◆ Aim of the exercise:
Reproduce every record below exactly, without the pictures.

◆ Records supplied:
• • • • • • •
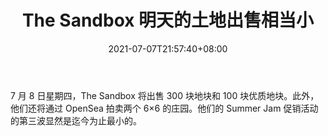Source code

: ﻿---
title: "The Sandbox 明天的土地出售相当小"
date: 2021-07-07T21:57:40+08:00
lastmod: 2021-07-07T16:45:40+08:00
draft: false
authors: ["Constant"]
description: "7 月 8 日星期四，The Sandbox 将出售 300 块地块和 100 块优质地块。此外，他们还将通过 OpenSea 拍卖两个 6×6 的庄园。他们的 Summer Jam 促销活动的第三波显然是迄今为止最小的。"
featuredImage: "tomorrows-land-sale-for-the-sandbox-rather-small.png"
tags: ["Strategy Game","策略游戏","Play to Earn"]
categories: ["news"]
news: ["策略游戏"]
weight: 
lightgallery: true
pinned: false
recommend: false
recommend1: false
---

7 月 8 日星期四，The Sandbox 将出售 300 块地块和 100 块优质地块。此外，他们还将通过 OpenSea 拍卖两个 6×6 的庄园。他们的 Summer Jam 促销活动的第三波显然是迄今为止最小的。

<!--more-->

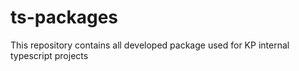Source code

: # ts-packages
This repository contains all developed package used for KP internal typescript projects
• • • • • • •
◆ Solution to the problem:
Source code

: ﻿---
title: "The Sandbox 明天的土地出售相当小"
date: 2021-07-07T21:57:40+08:00
lastmod: 2021-07-07T16:45:40+08:00
draft: false
authors: ["Constant"]
description: "7 月 8 日星期四，The Sandbox 将出售 300 块地块和 100 块优质地块。此外，他们还将通过 OpenSea 拍卖两个 6×6 的庄园。他们的 Summer Jam 促销活动的第三波显然是迄今为止最小的。"
featuredImage: "tomorrows-land-sale-for-the-sandbox-rather-small.png"
tags: ["Strategy Game","策略游戏","Play to Earn"]
categories: ["news"]
news: ["策略游戏"]
weight: 
lightgallery: true
pinned: false
recommend: false
recommend1: false
---

7 月 8 日星期四，The Sandbox 将出售 300 块地块和 100 块优质地块。此外，他们还将通过 OpenSea 拍卖两个 6×6 的庄园。他们的 Summer Jam 促销活动的第三波显然是迄今为止最小的。

<!--more-->

Source code

: # ts-packages
This repository contains all developed package used for KP internal typescript projects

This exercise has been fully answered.